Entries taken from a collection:

= Beginning of Section =

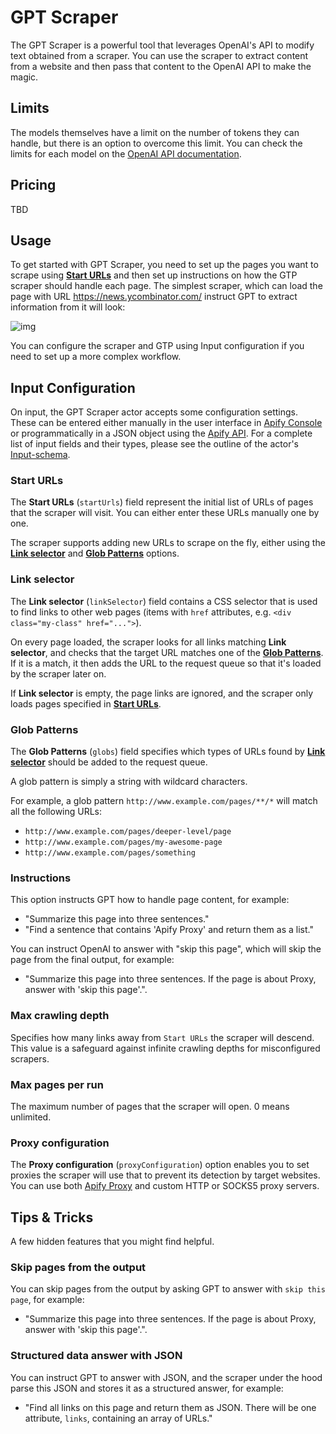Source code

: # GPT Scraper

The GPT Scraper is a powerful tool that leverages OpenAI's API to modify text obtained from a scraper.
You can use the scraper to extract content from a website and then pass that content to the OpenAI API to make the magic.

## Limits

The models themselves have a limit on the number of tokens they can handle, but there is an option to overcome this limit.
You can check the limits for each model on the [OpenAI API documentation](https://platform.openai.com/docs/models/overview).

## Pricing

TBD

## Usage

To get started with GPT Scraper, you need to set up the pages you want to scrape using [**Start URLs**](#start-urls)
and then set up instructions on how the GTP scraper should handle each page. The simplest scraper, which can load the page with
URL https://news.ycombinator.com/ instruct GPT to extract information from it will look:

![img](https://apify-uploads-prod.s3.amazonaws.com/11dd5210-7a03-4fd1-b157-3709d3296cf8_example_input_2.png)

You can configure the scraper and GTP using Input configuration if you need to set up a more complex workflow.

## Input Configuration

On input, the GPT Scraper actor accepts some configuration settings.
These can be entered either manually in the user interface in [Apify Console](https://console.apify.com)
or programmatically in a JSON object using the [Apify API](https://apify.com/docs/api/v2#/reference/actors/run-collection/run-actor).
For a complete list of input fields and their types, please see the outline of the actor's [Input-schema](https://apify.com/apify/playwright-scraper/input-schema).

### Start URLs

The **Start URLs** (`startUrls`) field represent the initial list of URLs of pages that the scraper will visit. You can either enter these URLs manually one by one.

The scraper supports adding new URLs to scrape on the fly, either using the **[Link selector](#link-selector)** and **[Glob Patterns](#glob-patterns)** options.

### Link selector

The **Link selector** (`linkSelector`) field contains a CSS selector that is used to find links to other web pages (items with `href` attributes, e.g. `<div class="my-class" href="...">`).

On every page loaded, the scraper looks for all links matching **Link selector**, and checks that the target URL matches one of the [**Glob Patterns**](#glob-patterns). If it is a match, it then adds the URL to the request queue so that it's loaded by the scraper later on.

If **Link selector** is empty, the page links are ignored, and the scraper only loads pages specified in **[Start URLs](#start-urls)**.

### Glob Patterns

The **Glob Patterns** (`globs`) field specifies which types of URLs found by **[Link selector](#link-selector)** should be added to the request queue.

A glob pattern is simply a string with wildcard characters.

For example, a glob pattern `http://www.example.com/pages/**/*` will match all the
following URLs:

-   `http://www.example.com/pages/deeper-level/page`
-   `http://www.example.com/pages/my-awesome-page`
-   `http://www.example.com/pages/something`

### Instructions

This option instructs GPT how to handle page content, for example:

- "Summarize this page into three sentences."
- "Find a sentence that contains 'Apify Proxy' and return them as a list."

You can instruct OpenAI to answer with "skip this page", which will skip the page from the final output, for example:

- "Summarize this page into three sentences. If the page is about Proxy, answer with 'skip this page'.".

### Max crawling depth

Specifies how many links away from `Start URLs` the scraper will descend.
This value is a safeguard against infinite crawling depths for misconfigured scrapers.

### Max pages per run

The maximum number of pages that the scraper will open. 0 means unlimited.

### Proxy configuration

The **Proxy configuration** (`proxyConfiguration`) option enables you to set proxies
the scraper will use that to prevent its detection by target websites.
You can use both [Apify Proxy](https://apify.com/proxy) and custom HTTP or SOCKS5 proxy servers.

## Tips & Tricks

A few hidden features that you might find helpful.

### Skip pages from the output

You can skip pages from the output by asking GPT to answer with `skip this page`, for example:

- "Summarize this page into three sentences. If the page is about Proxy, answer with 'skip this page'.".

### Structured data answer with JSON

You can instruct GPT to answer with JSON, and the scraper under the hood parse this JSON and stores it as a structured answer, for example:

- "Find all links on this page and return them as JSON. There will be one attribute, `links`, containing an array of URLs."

= End of Section =
= Beginning of Section =

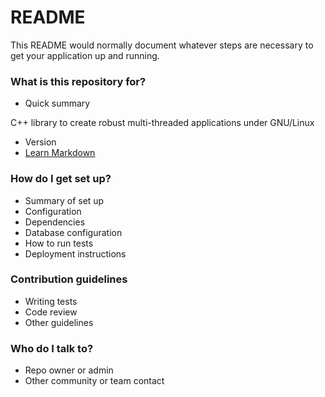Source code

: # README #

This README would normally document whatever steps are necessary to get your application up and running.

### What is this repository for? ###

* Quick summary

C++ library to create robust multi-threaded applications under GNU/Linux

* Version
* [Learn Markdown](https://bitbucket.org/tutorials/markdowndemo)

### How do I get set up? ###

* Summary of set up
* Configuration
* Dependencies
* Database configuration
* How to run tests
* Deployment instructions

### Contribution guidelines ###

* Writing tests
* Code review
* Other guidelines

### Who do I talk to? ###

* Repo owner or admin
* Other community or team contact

= End of Section =

## ASSIGNED TASK:
Please give an exact copy of the lines above, beginning with the line containing "You can use both" and running through the line containing "### Skip pages from the output", and of no other lines.

## SOLUTION TO THE EXERCISE:
You can use both [Apify Proxy](https://apify.com/proxy) and custom HTTP or SOCKS5 proxy servers.

## Tips & Tricks

A few hidden features that you might find helpful.

### Skip pages from the output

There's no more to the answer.